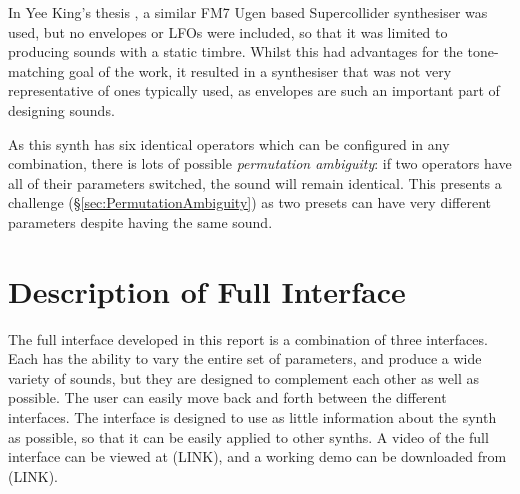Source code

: \documentclass[11pt, oneside]{report}   	%
\begin{document}
In Yee King's thesis \cite{YeeKing}, a similar FM7 Ugen based Supercollider synthesiser was used, but no envelopes or LFOs were included, so that it was limited to producing sounds with a static timbre. Whilst this had advantages for the tone-matching goal of the work, it resulted in a synthesiser that was not very representative of ones typically used, as envelopes are such an important part of designing sounds. 

As this synth has six identical operators which can be configured in any combination, there is lots of possible \emph{permutation ambiguity}: if two operators have all of their parameters switched, the sound will remain identical. This presents a challenge (\S \ref{sec:PermutationAmbiguity}) as two presets can have very different parameters despite having the same sound.

\chapter{Description of Full Interface}
The full interface developed in this report is a combination of three interfaces. Each has the ability to vary the entire set of parameters, and produce a wide variety of sounds, but they are designed to complement each other as well as possible. The user can easily move back and forth between the different interfaces. The interface is designed to use as little information about the synth as possible, so that it can be easily applied to other synths. A video of the full interface can be viewed at (LINK), and a working demo can be downloaded from (LINK).
\end{document}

######

#### TASK ITEM
The lines above that include "report" should each be listed.

#### SOLUTION TO THE EXERCISE
: \documentclass[11pt, oneside]{report}   	%
The full interface developed in this report is a combination of three interfaces. Each has the ability to vary the entire set of parameters, and produce a wide variety of sounds, but they are designed to complement each other as well as possible. The user can easily move back and forth between the different interfaces. The interface is designed to use as little information about the synth as possible, so that it can be easily applied to other synths. A video of the full interface can be viewed at (LINK), and a working demo can be downloaded from (LINK).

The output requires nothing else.